■ PROBLEM DESCRIPTION ■
Starting at the line that contains "- Para criar", write out every line to the end of the records below exactly, and leave out the pictures.
________________________
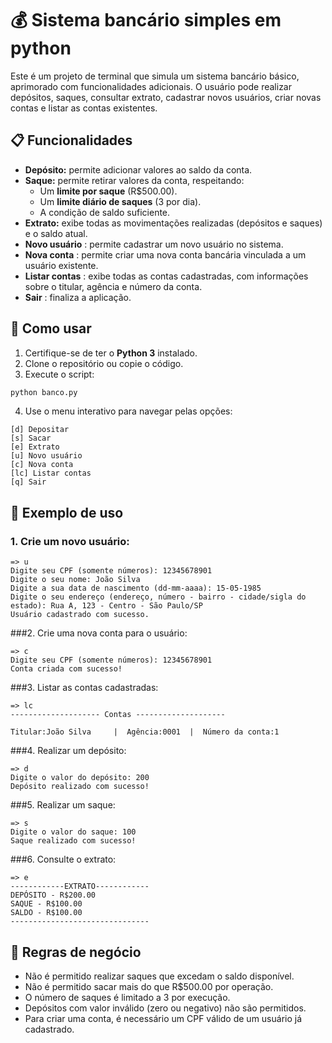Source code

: # 💰 Sistema bancário simples em python

Este é um projeto de terminal que simula um sistema bancário básico, aprimorado com funcionalidades adicionais. O usuário pode realizar depósitos, saques, consultar extrato, cadastrar novos usuários, criar novas contas e listar as contas existentes.

## 📋 Funcionalidades

- **Depósito:** permite adicionar valores ao saldo da conta.
- **Saque:** permite retirar valores da conta, respeitando:
  - Um **limite por saque** (R$500.00).
  - Um **limite diário de saques** (3 por dia).
  - A condição de saldo suficiente.
- **Extrato:** exibe todas as movimentações realizadas (depósitos e saques) e o saldo atual.
- **Novo usuário** : permite cadastrar um novo usuário no sistema.
- **Nova conta** : permite criar uma nova conta bancária vinculada a um usuário existente.
- **Listar contas** : exibe todas as contas cadastradas, com informações sobre o titular, agência e número da conta.
- **Sair** : finaliza a aplicação.

## 🚀 Como usar

1. Certifique-se de ter o **Python 3** instalado.
2. Clone o repositório ou copie o código.
3. Execute o script:

```bash
python banco.py
```

4. Use o menu interativo para navegar pelas opções:

```
[d] Depositar
[s] Sacar
[e] Extrato
[u] Novo usuário
[c] Nova conta
[lc] Listar contas
[q] Sair
```

## 🧠 Exemplo de uso
### 1. Crie um novo usuário:

```text
=> u  
Digite seu CPF (somente números): 12345678901  
Digite o seu nome: João Silva  
Digite a sua data de nascimento (dd-mm-aaaa): 15-05-1985  
Digite o seu endereço (endereço, número - bairro - cidade/sigla do estado): Rua A, 123 - Centro - São Paulo/SP  
Usuário cadastrado com sucesso.
```

###2. Crie uma nova conta para o usuário:

```text
=> c  
Digite seu CPF (somente números): 12345678901  
Conta criada com sucesso!
```

###3. Listar as contas cadastradas:

```
=> lc  
-------------------- Contas --------------------  

Titular:João Silva     |  Agência:0001  |  Número da conta:1
```

###4. Realizar um depósito:

```text
=> d  
Digite o valor do depósito: 200  
Depósito realizado com sucesso!
```

###5. Realizar um saque:

```text
=> s  
Digite o valor do saque: 100  
Saque realizado com sucesso!
```

###6. Consulte o extrato:

```text
=> e  
------------EXTRATO------------  
DEPÓSITO - R$200.00  
SAQUE - R$100.00  
SALDO - R$100.00  
-------------------------------
```

## 📌 Regras de negócio

- Não é permitido realizar saques que excedam o saldo disponível.
- Não é permitido sacar mais do que R$500.00 por operação.
- O número de saques é limitado a 3 por execução.
- Depósitos com valor inválido (zero ou negativo) não são permitidos.
- Para criar uma conta, é necessário um CPF válido de um usuário já cadastrado.

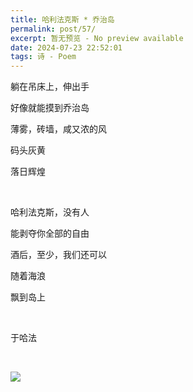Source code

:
```yaml
---
title: 哈利法克斯 * 乔治岛
permalink: post/57/
excerpt: 暂无预览 - No preview available
date: 2024-07-23 22:52:01
tags: 诗 - Poem
---
```


躺在吊床上，伸出手

好像就能摸到乔治岛

薄雾，砖墙，咸又浓的风

码头灰黄

落日辉煌

<br>

哈利法克斯，没有人

能剥夺你全部的自由

酒后，至少，我们还可以

随着海浪

飘到岛上

<br>

于哈法

<br>

![](1.webp)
________________________
■ RESULT FOR THIS TASK ■
- Para criar uma conta, é necessário um CPF válido de um usuário já cadastrado.

Source code

:
```yaml
---
title: 哈利法克斯 * 乔治岛
permalink: post/57/
excerpt: 暂无预览 - No preview available
date: 2024-07-23 22:52:01
tags: 诗 - Poem
---
```


躺在吊床上，伸出手

好像就能摸到乔治岛

薄雾，砖墙，咸又浓的风

码头灰黄

落日辉煌

<br>

哈利法克斯，没有人

能剥夺你全部的自由

酒后，至少，我们还可以

随着海浪

飘到岛上

<br>

于哈法

<br>

![](1.webp)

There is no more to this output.